Picture of SB Sarah SB Sarah said on...
09.21.05 at 08:27 AM |

Susan said: Not to mention variety *within* the Regency--hence my commoner hero and mostly Spanish setting!

Oh yes yes yes. That is a whole other mess of topic, but leaving England? BOO YAH!

Picture of Kate R Kate R said on...
09.21.05 at 09:04 AM |

You don’t have to buy titles--sometimes you can win them.

still smirking,

Baroness Knickersnatch

(I noticed the class-as-an-issue trend in nearly all of my own books, published and unpubbed [more’n a dozen in all] . . .But when you write historicals it seems almost inevitable--even without the damn titles)

Picture of Candy Candy said on...
09.21.05 at 09:49 AM |

Some really random thoughts:

I wrote this in an e-mail to Sarah last week while we were talking about this issue:

“As for our fascination with royalty: It’s the same thing with celebrities. Here are people who are fabulously wealthy and powerful, who inhabit a realm most of us wouldn’t even be able to touch, whose family lines include kings and queens. We want a piece of that, and the visceral grief many people felt over Princess Diana’s death when really, she was no better and no worse than the vast majority of people, speaks to the power of this mythos.”

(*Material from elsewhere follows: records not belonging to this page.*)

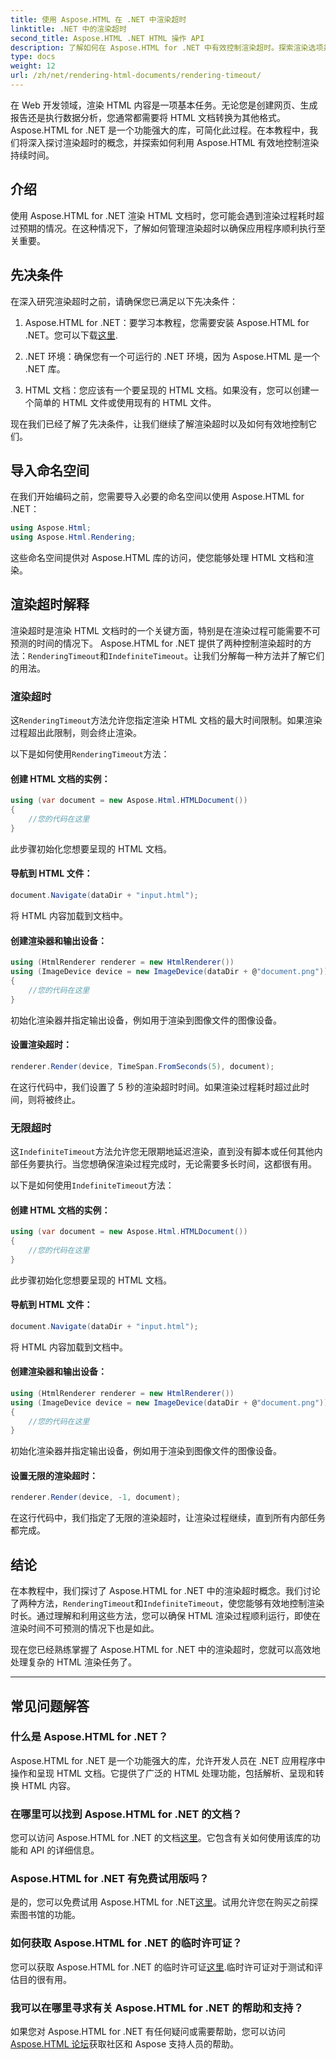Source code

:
 ```yaml
---
title: 使用 Aspose.HTML 在 .NET 中渲染超时
linktitle: .NET 中的渲染超时
second_title: Aspose.HTML .NET HTML 操作 API
description: 了解如何在 Aspose.HTML for .NET 中有效控制渲染超时。探索渲染选项并确保流畅的 HTML 文档渲染。
type: docs
weight: 12
url: /zh/net/rendering-html-documents/rendering-timeout/
---
```


在 Web 开发领域，渲染 HTML 内容是一项基本任务。无论您是创建网页、生成报告还是执行数据分析，您通常都需要将 HTML 文档转换为其他格式。Aspose.HTML for .NET 是一个功能强大的库，可简化此过程。在本教程中，我们将深入探讨渲染超时的概念，并探索如何利用 Aspose.HTML 有效地控制渲染持续时间。

## 介绍

使用 Aspose.HTML for .NET 渲染 HTML 文档时，您可能会遇到渲染过程耗时超过预期的情况。在这种情况下，了解如何管理渲染超时以确保应用程序顺利执行至关重要。

## 先决条件

在深入研究渲染超时之前，请确保您已满足以下先决条件：

1. Aspose.HTML for .NET：要学习本教程，您需要安装 Aspose.HTML for .NET。您可以下载[这里](https://releases.aspose.com/html/net/).

2. .NET 环境：确保您有一个可运行的 .NET 环境，因为 Aspose.HTML 是一个 .NET 库。

3. HTML 文档：您应该有一个要呈现的 HTML 文档。如果没有，您可以创建一个简单的 HTML 文件或使用现有的 HTML 文件。

现在我们已经了解了先决条件，让我们继续了解渲染超时以及如何有效地控制它们。

## 导入命名空间

在我们开始编码之前，您需要导入必要的命名空间以使用 Aspose.HTML for .NET：

```csharp
using Aspose.Html;
using Aspose.Html.Rendering;
```

这些命名空间提供对 Aspose.HTML 库的访问，使您能够处理 HTML 文档和渲染。

## 渲染超时解释

渲染超时是渲染 HTML 文档时的一个关键方面，特别是在渲染过程可能需要不可预测的时间的情况下。 Aspose.HTML for .NET 提供了两种控制渲染超时的方法：`RenderingTimeout`和`IndefiniteTimeout`。让我们分解每一种方法并了解它们的用法。

### 渲染超时

这`RenderingTimeout`方法允许您指定渲染 HTML 文档的最大时间限制。如果渲染过程超出此限制，则会终止渲染。

以下是如何使用`RenderingTimeout`方法：

#### 创建 HTML 文档的实例：

   ```csharp
   using (var document = new Aspose.Html.HTMLDocument())
   {
       //您的代码在这里
   }
   ```

   此步骤初始化您想要呈现的 HTML 文档。

#### 导航到 HTML 文件：

   ```csharp
   document.Navigate(dataDir + "input.html");
   ```

   将 HTML 内容加载到文档中。

#### 创建渲染器和输出设备：

   ```csharp
   using (HtmlRenderer renderer = new HtmlRenderer())
   using (ImageDevice device = new ImageDevice(dataDir + @"document.png"))
   {
       //您的代码在这里
   }
   ```

   初始化渲染器并指定输出设备，例如用于渲染到图像文件的图像设备。

#### 设置渲染超时：

   ```csharp
   renderer.Render(device, TimeSpan.FromSeconds(5), document);
   ```

   在这行代码中，我们设置了 5 秒的渲染超时时间。如果渲染过程耗时超过此时间，则将被终止。

### 无限超时

这`IndefiniteTimeout`方法允许您无限期地延迟渲染，直到没有脚本或任何其他内部任务要执行。当您想确保渲染过程完成时，无论需要多长时间，这都很有用。

以下是如何使用`IndefiniteTimeout`方法：

#### 创建 HTML 文档的实例：

   ```csharp
   using (var document = new Aspose.Html.HTMLDocument())
   {
       //您的代码在这里
   }
   ```

   此步骤初始化您想要呈现的 HTML 文档。

#### 导航到 HTML 文件：

   ```csharp
   document.Navigate(dataDir + "input.html");
   ```

   将 HTML 内容加载到文档中。

#### 创建渲染器和输出设备：

   ```csharp
   using (HtmlRenderer renderer = new HtmlRenderer())
   using (ImageDevice device = new ImageDevice(dataDir + @"document.png"))
   {
       //您的代码在这里
   }
   ```

   初始化渲染器并指定输出设备，例如用于渲染到图像文件的图像设备。

#### 设置无限的渲染超时：

   ```csharp
   renderer.Render(device, -1, document);
   ```

   在这行代码中，我们指定了无限的渲染超时，让渲染过程继续，直到所有内部任务都完成。

## 结论

在本教程中，我们探讨了 Aspose.HTML for .NET 中的渲染超时概念。我们讨论了两种方法，`RenderingTimeout`和`IndefiniteTimeout`，使您能够有效地控制渲染时长。通过理解和利用这些方法，您可以确保 HTML 渲染过程顺利运行，即使在渲染时间不可预测的情况下也是如此。

现在您已经熟练掌握了 Aspose.HTML for .NET 中的渲染超时，您就可以高效地处理复杂的 HTML 渲染任务了。

---

## 常见问题解答

### 什么是 Aspose.HTML for .NET？
   Aspose.HTML for .NET 是一个功能强大的库，允许开发人员在 .NET 应用程序中操作和呈现 HTML 文档。它提供了广泛的 HTML 处理功能，包括解析、呈现和转换 HTML 内容。

### 在哪里可以找到 Aspose.HTML for .NET 的文档？
   您可以访问 Aspose.HTML for .NET 的文档[这里](https://reference.aspose.com/html/net/)。它包含有关如何使用该库的功能和 API 的详细信息。

### Aspose.HTML for .NET 有免费试用版吗？
   是的，您可以免费试用 Aspose.HTML for .NET[这里](https://releases.aspose.com/)。试用允许您在购买之前探索图书馆的功能。

### 如何获取 Aspose.HTML for .NET 的临时许可证？
   您可以获取 Aspose.HTML for .NET 的临时许可证[这里](https://purchase.aspose.com/temporary-license/).临时许可证对于测试和评估目的很有用。

### 我可以在哪里寻求有关 Aspose.HTML for .NET 的帮助和支持？
   如果您对 Aspose.HTML for .NET 有任何疑问或需要帮助，您可以访问[Aspose.HTML 论坛](https://forum.aspose.com/)获取社区和 Aspose 支持人员的帮助。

I’d like to expand on that comment, even. Here’s the thing: the idea that people, all people regardless of birth, economic status, gender, sexual orientation, race, or mental or physical ability, should be treated equally in the eyes of the law, that we all have inherent worth, is a pretty new notion, especially when you take the long view of history. For a lot of cultures in a lot of parts of the world, birthright used to mean a lot, and still means a lot. There’s this myth that right blood = right character, and we haven’t quite shaken it off.

For a very clear example of this, just look at fantasy novels, where there are bucketloads of lost princes and princesses running around who eventually save the world, ascend to the throne and generally prove themselves to be Something Special just because they got lucky and were shot out of the right vagina.

On some levels, this sort of nonsense offends my deep certainty that bloodlines mean shit. But I admit, the fantasy of it all appeals to me. It provides a simple and secure framework, instead of the bloody mess that real life tends to be.

Franly, I enjoy reading historical romances featuring titled protagonists--or at least, a certain sort of historical with titled protagonists--because of the poofy dresses. I call it my Poofy Dress theory of historical romances. Poofy dresses are beautiful, romantic, represent certain sorts of feminine ideals that repulse and attract me at the same time, and essentially they offer a fantasy that is completely foreign to my everyday life while promising a happily-ever-after.

I don’t want to know about how much the dress weighs.

I don’t want to know how much work went into making that dress, or how much work went into keeping the dress in good order.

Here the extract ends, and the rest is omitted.